À ses pieds, une faille creusée dans la roche laissait entrevoir l’ouverture d’une grotte. Un groupe de goules, aux quatre pattes fourchues et au souffle rauque, en sortirent. Elles escaladèrent les parois jusqu’au sommet. La jeune femme ne fit pas un bruit et put dévisager l’une d’elle. La gueule de ce monstre, débordante de salive, montrait sa soif de chair. La meute finit par s’éloigner, abandonnant sa tanière afin de partir chasser.

Gabrielle prit une profonde inspiration et entama sa descente. Agrippée aux rares aspérités du terrain, elle gardait toujours l’une de ses mains libre pour tenir son arme. Une fois au creux de la faille, elle s’avança et pénétra dans le repère.

Le couloir qu’elle traversait s’obscurcissait un peu plus à chacun de ses pas. Elle finit par apercevoir une lueur étouffée au plus profond de la terre.

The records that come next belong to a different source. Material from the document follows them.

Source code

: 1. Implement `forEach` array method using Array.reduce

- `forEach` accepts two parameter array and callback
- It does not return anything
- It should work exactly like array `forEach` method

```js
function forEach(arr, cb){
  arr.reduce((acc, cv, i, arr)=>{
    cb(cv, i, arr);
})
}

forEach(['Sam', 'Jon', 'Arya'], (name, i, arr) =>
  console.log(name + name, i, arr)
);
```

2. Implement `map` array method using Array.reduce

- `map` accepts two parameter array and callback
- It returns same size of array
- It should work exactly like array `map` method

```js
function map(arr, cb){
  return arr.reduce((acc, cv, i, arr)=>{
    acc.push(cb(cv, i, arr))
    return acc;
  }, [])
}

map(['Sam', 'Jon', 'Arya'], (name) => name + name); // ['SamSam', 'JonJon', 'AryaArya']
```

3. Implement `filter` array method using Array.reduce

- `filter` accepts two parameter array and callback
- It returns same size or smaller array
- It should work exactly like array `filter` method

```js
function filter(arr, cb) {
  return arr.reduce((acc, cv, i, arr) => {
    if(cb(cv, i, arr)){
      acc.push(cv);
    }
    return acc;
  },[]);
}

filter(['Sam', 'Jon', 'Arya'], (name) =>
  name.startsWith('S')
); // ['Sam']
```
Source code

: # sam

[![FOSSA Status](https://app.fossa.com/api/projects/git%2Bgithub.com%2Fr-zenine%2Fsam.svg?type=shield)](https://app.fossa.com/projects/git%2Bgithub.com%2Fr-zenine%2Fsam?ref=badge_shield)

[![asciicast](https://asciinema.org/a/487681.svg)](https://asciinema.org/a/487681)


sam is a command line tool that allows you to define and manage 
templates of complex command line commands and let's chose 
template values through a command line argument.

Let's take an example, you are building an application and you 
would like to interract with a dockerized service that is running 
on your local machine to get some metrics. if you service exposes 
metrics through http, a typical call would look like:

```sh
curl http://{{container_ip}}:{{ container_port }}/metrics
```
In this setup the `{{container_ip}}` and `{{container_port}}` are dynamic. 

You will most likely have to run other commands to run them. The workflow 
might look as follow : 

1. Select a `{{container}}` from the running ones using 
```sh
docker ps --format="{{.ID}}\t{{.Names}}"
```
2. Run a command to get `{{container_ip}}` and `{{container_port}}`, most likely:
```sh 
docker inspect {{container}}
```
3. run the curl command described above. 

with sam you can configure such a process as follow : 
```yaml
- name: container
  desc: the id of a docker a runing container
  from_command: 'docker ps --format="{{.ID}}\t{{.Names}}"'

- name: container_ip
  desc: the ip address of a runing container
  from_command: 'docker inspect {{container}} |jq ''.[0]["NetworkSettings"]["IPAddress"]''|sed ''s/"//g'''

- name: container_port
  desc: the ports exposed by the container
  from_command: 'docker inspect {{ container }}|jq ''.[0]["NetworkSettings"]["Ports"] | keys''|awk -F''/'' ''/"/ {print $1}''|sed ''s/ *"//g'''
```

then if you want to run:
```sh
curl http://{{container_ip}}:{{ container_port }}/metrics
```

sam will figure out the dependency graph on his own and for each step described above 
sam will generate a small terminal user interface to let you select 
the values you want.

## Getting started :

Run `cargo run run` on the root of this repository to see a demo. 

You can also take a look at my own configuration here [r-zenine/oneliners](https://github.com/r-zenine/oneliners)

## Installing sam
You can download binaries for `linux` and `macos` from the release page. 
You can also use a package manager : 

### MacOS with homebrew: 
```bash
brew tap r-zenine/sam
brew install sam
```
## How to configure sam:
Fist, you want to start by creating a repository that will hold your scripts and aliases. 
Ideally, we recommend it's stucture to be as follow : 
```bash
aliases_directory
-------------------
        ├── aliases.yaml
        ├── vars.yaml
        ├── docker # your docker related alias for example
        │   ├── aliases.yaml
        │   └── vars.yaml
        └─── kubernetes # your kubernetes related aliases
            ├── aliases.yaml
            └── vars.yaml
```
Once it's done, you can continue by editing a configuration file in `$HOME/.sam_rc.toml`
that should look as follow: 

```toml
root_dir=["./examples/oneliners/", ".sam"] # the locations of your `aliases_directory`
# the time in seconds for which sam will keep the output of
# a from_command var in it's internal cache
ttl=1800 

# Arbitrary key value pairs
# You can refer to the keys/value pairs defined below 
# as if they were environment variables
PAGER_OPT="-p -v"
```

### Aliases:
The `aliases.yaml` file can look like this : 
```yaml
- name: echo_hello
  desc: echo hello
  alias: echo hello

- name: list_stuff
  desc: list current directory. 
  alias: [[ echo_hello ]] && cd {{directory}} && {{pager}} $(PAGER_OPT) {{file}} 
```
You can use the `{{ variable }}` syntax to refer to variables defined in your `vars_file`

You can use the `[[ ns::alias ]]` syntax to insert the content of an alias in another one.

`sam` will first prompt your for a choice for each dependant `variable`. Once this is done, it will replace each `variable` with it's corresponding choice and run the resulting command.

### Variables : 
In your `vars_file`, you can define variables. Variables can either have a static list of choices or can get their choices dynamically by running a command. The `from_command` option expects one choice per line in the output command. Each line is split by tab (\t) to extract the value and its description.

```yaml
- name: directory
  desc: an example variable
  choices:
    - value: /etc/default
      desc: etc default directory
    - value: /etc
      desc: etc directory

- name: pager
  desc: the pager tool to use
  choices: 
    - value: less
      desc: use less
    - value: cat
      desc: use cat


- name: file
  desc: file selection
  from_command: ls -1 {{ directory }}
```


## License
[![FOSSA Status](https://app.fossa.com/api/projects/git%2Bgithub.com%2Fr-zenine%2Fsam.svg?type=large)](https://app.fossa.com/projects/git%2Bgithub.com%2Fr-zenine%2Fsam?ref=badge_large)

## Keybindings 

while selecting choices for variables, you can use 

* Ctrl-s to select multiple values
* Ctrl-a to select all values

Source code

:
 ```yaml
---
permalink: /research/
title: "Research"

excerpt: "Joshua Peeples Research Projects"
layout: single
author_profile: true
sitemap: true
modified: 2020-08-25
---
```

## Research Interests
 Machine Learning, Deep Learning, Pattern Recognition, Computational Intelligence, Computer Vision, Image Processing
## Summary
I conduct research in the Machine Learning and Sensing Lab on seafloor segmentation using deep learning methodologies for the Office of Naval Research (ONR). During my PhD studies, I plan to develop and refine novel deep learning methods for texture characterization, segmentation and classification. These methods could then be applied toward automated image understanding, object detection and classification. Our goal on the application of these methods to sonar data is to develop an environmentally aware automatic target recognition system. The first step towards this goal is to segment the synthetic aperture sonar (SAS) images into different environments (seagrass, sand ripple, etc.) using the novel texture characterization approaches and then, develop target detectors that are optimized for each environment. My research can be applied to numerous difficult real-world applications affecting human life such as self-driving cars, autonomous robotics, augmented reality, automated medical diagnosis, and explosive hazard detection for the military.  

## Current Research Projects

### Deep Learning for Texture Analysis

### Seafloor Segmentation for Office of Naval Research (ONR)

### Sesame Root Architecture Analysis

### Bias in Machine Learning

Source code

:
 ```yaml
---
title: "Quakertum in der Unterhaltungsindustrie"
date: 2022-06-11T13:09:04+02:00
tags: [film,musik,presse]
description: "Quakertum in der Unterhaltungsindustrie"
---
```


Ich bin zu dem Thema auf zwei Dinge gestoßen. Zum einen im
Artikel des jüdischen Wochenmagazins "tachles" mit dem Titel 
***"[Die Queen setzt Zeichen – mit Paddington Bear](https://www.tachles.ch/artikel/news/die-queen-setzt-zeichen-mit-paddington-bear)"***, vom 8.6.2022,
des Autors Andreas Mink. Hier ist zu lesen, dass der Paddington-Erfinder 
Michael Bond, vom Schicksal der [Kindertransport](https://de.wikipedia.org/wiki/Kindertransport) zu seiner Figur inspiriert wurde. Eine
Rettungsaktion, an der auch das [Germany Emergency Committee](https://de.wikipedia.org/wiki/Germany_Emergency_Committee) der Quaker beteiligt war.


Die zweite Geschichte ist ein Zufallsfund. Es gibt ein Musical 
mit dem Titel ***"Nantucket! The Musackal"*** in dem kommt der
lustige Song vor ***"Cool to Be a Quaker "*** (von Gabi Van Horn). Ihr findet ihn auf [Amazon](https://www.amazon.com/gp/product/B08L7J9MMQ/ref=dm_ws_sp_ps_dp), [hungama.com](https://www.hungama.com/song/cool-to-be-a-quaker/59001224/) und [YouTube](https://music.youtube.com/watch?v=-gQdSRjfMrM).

Cette lumière chaude, qui semblait l’appeler, commençait à dévoiler tout autour d’elle des murs de pierres gravés. En levant les yeux vers le haut, elle vit des milliers de sculptures métalliques formant une constellation de reflets infinis.

Une fois sortie du couloir, elle entra dans une salle immense reliée à des centaines d’autres passages. En son centre, un tas de ruine abritait en son sommet une roche lumineuse, baignant de sa lueur seule tout ce qui était visible. Tout autour, des cadavres finissaient de se décomposer.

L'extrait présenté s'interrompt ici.